Iran News

The dollar will return to its equilibrium rate

Khoshchehreh (Khushchehreh), the economist, emphasizes that the “snapback mechanism” is not a new threat to Iran’s economy, and the monetary policymaker has the capacity to contain exchange-rate volatility.

According to the Sedaye Sama News Agency, Iran’s foreign exchange market has once again entered a state of turbulence. The activation of the “snapback mechanism” and the accompanying news have heightened the psychological tension among traders. However, Iran’s economy has previously weathered severe tests such as the tanker wars and recent political and security shocks. In this context, Mohammad Khoshchehreh, economist and former member of the Iranian Parliament, believes that the current situation is no different from the past, as the root cause of the recent fluctuations is more psychological than economic. According to him, the government and the Central Bank’s experience in managing currency shocks — from the fluctuations following the President’s martyrdom to the “True Promise” operations — has shown that policymakers are capable of overcoming the crisis.
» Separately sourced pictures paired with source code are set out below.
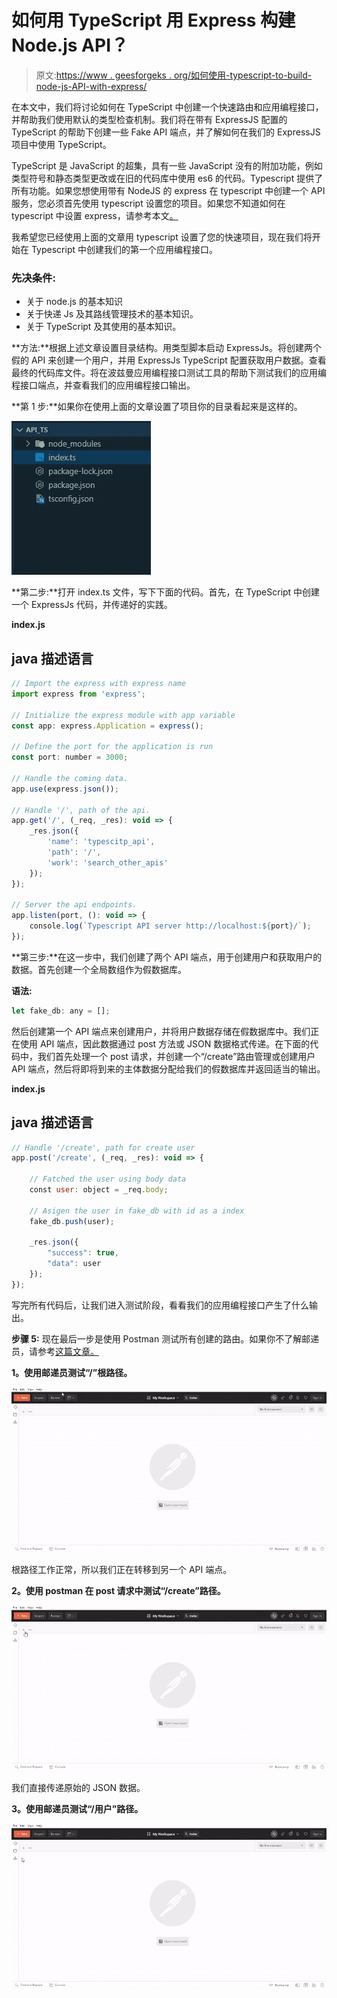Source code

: # 如何用 TypeScript 用 Express 构建 Node.js API？

> 原文:[https://www . geesforgeks . org/如何使用-typescript-to-build-node-js-API-with-express/](https://www.geeksforgeeks.org/how-to-use-typescript-to-build-node-js-api-with-express/)

在本文中，我们将讨论如何在 TypeScript 中创建一个快速路由和应用编程接口，并帮助我们使用默认的类型检查机制。我们将在带有 ExpressJS 配置的 TypeScript 的帮助下创建一些 Fake API 端点，并了解如何在我们的 ExpressJS 项目中使用 TypeScript。

TypeScript 是 JavaScript 的超集，具有一些 JavaScript 没有的附加功能，例如类型符号和静态类型更改或在旧的代码库中使用 es6 的代码。Typescript 提供了所有功能。如果您想使用带有 NodeJS 的 express 在 typescript 中创建一个 API 服务，您必须首先使用 typescript 设置您的项目。如果您不知道如何在 typescript 中设置 express，请参考本文[。](https://www.geeksforgeeks.org/how-to-use-express-in-typescript/)

我希望您已经使用上面的文章用 typescript 设置了您的快速项目，现在我们将开始在 Typescript 中创建我们的第一个应用编程接口。

### 先决条件:

*   关于 node.js 的基本知识
*   关于快递 Js 及其路线管理技术的基本知识。
*   关于 TypeScript 及其使用的基本知识。

**方法:**根据上述文章设置目录结构。用类型脚本启动 ExpressJs。将创建两个假的 API 来创建一个用户，并用 ExpressJs TypeScript 配置获取用户数据。查看最终的代码库文件。将在波兹曼应用编程接口测试工具的帮助下测试我们的应用编程接口端点，并查看我们的应用编程接口输出。

**第 1 步:**如果你在使用上面的文章设置了项目你的目录看起来是这样的。

![](img/68fe8c80d34828a2dd2bac050d8da783.png)

**第二步:**打开 index.ts 文件，写下下面的代码。首先，在 TypeScript 中创建一个 ExpressJs 代码，并传递好的实践。

**index.js**

## java 描述语言

```js
// Import the express with express name
import express from 'express';

// Initialize the express module with app variable
const app: express.Application = express();

// Define the port for the application is run
const port: number = 3000;

// Handle the coming data.
app.use(express.json());

// Handle '/', path of the api.
app.get('/', (_req, _res): void => {
    _res.json({
        'name': 'typescitp_api',
        'path': '/',
        'work': 'search_other_apis'
    });
});

// Server the api endpoints.
app.listen(port, (): void => {
    console.log(`Typescript API server http://localhost:${port}/`);
});
```

**第三步:**在这一步中，我们创建了两个 API 端点，用于创建用户和获取用户的数据。首先创建一个全局数组作为假数据库。

**语法:**

```js
let fake_db: any = [];
```

然后创建第一个 API 端点来创建用户，并将用户数据存储在假数据库中。我们正在使用 API 端点，因此数据通过 post 方法或 JSON 数据格式传递。在下面的代码中，我们首先处理一个 post 请求，并创建一个“/create”路由管理或创建用户 API 端点，然后将即将到来的主体数据分配给我们的假数据库并返回适当的输出。

**index.js**

## java 描述语言

```js
// Handle '/create', path for create user
app.post('/create', (_req, _res): void => {

    // Fatched the user using body data
    const user: object = _req.body;

    // Asigen the user in fake_db with id as a index
    fake_db.push(user);

    _res.json({
        "success": true,
        "data": user
    });
});
```

写完所有代码后，让我们进入测试阶段，看看我们的应用编程接口产生了什么输出。

**步骤 5:** 现在最后一步是使用 Postman 测试所有创建的路由。如果你不了解邮递员，请参考[这篇文章。](https://www.geeksforgeeks.org/introduction-postman-api-development/)

**1。使用邮递员测试“/”根路径。**

![](img/76ae371341a814634b6bbb51a75d8e0a.png)

根路径工作正常，所以我们正在转移到另一个 API 端点。

**2。使用 postman 在 post 请求中测试“/create”路径。**

![](img/a0c782ff3a4219771c86058a467200ff.png)

我们直接传递原始的 JSON 数据。

**3。使用邮递员测试“/用户”路径。**

![](img/23efb82bf78e248b15c306b5c0f76b99.png)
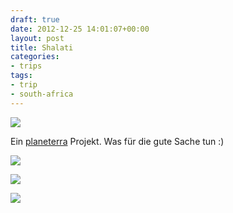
 ```yaml
---
draft: true
date: 2012-12-25 14:01:07+00:00
layout: post
title: Shalati
categories:
- trips
tags:
- trip
- south-africa
---
```


[![](http://clemi.ag3r.at/wp-content/uploads/2012/12/wpid-Photo-25.12.2012-1451.jpg)](http://clemi.ag3r.at/wp-content/uploads/2012/12/wpid-Photo-25.12.2012-1451.jpg)





Ein [planeterra](http://www.google.com/url?sa=t&rct=j&q=planeterra&source=web&cd=1&ved=0CDEQFjAA&url=http%3A%2F%2Fwww.planeterra.org%2F&ei=ah7bUMm0C8TDhAen1oHgBA&usg=AFQjCNHmUeV2Jor0wn7RKgkfDaxxdX5n6w&bvm=bv.1355534169,d.d2k) Projekt. Was für die gute Sache tun :)



<!-- more -->

[![](http://clemi.ag3r.at/wp-content/uploads/2012/12/wpid-Photo-25.12.2012-1654.jpg)](http://clemi.ag3r.at/wp-content/uploads/2012/12/wpid-Photo-25.12.2012-1654.jpg)





[![](http://clemi.ag3r.at/wp-content/uploads/2012/12/wpid-Photo-25.12.2012-16541.jpg)](http://clemi.ag3r.at/wp-content/uploads/2012/12/wpid-Photo-25.12.2012-16541.jpg)





[![](http://clemi.ag3r.at/wp-content/uploads/2012/12/wpid-Photo-25.12.2012-1702.jpg)](http://clemi.ag3r.at/wp-content/uploads/2012/12/wpid-Photo-25.12.2012-1702.jpg)




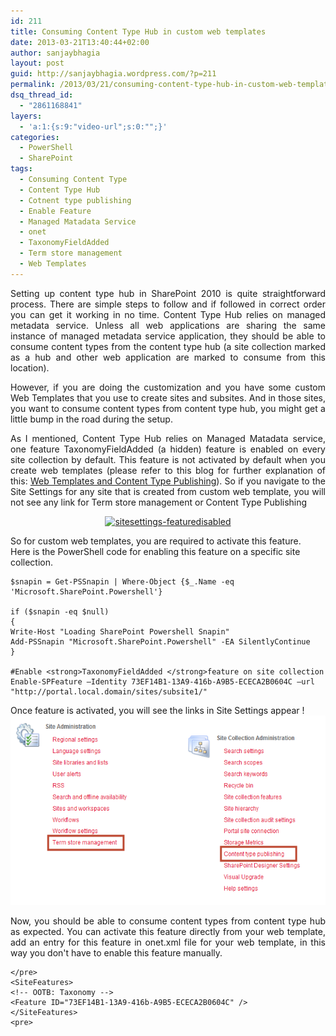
 ```yaml
---
id: 211
title: Consuming Content Type Hub in custom web templates
date: 2013-03-21T13:40:44+02:00
author: sanjaybhagia
layout: post
guid: http://sanjaybhagia.wordpress.com/?p=211
permalink: /2013/03/21/consuming-content-type-hub-in-custom-web-templates/
dsq_thread_id:
  - "2861168841"
layers:
  - 'a:1:{s:9:"video-url";s:0:"";}'
categories:
  - PowerShell
  - SharePoint
tags:
  - Consuming Content Type
  - Content Type Hub
  - Cotnent type publishing
  - Enable Feature
  - Managed Matadata Service
  - onet
  - TaxonomyFieldAdded
  - Term store management
  - Web Templates
---
```

<p style="text-align: justify;">Setting up content type hub in SharePoint 2010 is quite straightforward process. There are simple steps to follow and if followed in correct order you can get it working in no time. Content Type Hub relies on managed metadata service. Unless all web applications are sharing the same instance of managed metadata service application, they should be able to consume content types from the content type hub (a site collection marked as a hub and other web application are marked to consume from this location).</p>
<p style="text-align: justify;">However, if you are doing the customization and you have some custom Web Templates that you use to create sites and subsites. And in those sites, you want to consume content types from content type hub, you might get a little bump in the road during the setup.</p>
<p style="text-align: justify;">As I mentioned, Content Type Hub relies on Managed Matadata service, one feature TaxonomyFieldAdded (a hidden) feature is enabled on every site collection by default. This feature is not activated by default when you create web templates (please refer to this blog for further explanation of this: <a href="http://blogs.msdn.com/b/chaks/archive/2011/09/04/web-templates-and-content-type-publishing.aspx">Web Templates and Content Type Publishing</a>). So if you navigate to the Site Settings for any site that is created from custom web template, you will not see any link for Term store management or Content Type Publishing</p>
<p style="text-align: center;"><a href="/images/sitesettings-featuredisabled.png"><img class=" wp-image-212 aligncenter" src="http://www.sanjaybhagia.com/wp-content/uploads/2013/03/sitesettings-featuredisabled.png" alt="sitesettings-featuredisabled" width="540" height="320" /></a></p>
So for custom web templates, you are required to activate this feature.  Here is the PowerShell code for enabling this feature on a specific site collection.

<pre><code class="ps">$snapin = Get-PSSnapin | Where-Object {$_.Name -eq 'Microsoft.SharePoint.Powershell'}

if ($snapin -eq $null)
{
Write-Host "Loading SharePoint Powershell Snapin"
Add-PSSnapin "Microsoft.SharePoint.Powershell" -EA SilentlyContinue
}

#Enable &lt;strong&gt;TaxonomyFieldAdded &lt;/strong&gt;feature on site collection
Enable-SPFeature –Identity 73EF14B1-13A9-416b-A9B5-ECECA2B0604C –url "http://portal.local.domain/sites/subsite1/"</code></pre>

Once feature is activated, you will see the links in Site Settings appear !
<a href="http://www.sanjaybhagia.com/wp-content/uploads/2013/03/sitesettings-featureenabled.png"><img class="wp-image-213 aligncenter" src="/images/sitesettings-featureenabled.png" alt="sitesettings-featureenabled" width="540" height="303" /></a>
<p style="text-align: justify;">Now, you should be able to consume content types from content type hub as expected. You can activate this feature directly from your web template, add an entry for this feature in onet.xml file for your web template, in this way you don't have to enable this feature manually.</p>
<pre><code class="xml">&lt;/pre&gt;
&lt;SiteFeatures&gt;
&lt;!-- OOTB: Taxonomy --&gt;
&lt;Feature ID="73EF14B1-13A9-416b-A9B5-ECECA2B0604C" /&gt;
&lt;/SiteFeatures&gt;
&lt;pre&gt;</code></pre>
Khoshchehreh argues that the “snapback mechanism” is more of a psychological and political pressure tool than an actual economic threat. He explains that the resolution text does not explicitly mention oil or banking sanctions, and countries such as China and Russia have no intention of enforcing it. In his view, divisions among UN Security Council members will prevent any practical consensus against Iran, and ultimately, previous experiences of stabilizing the currency market will be repeated.

The economist emphasizes that the United States has long imposed the harshest oil and banking sanctions on Iran and even failed during the tanker war. Therefore, the snapback mechanism cannot impose serious new restrictions on the country. Nonetheless, he warns that its potential operational effects should not be ignored and calls for proactive measures to neutralize them.

According to Khoshchehreh, China and Russia — Iran’s main oil buyers — have openly stated that they will not implement the Security Council resolution. He believes that political disputes among major powers will reduce the effort to reinstate sanctions to a political confrontation without concrete results.

He highlights the crucial role of the government and the Central Bank in controlling the situation and stresses the importance of regulatory policies to maintain market stability. Measures such as providing sufficient foreign currency to the market, managing the cryptocurrency sector, and relying on the Central Bank’s adequate reserves of gold and foreign exchange can help control inflation and stabilize the currency market.

Khoshchehreh notes that historical experience shows political shocks and the psychological effects of resolutions are usually short-lived and fade over time. He recalls that last year, after events like the President’s martyrdom and the “True Promise” operations, the foreign exchange market eventually stabilized — proving that the Central Bank has the capacity to manage the dollar rate effectively.

In his view, the key at this stage is to strengthen public confidence in policymakers and avoid hasty decisions. With the continuation of consistent economic policies, he expects the market to gradually calm down.

Khoshchehreh concludes that the recent rise in the exchange rate is mainly driven by psychological and emotional reactions to the snapback mechanism. Once these effects subside and economic reforms proceed, the exchange rate will return to its equilibrium level — and may even decline further.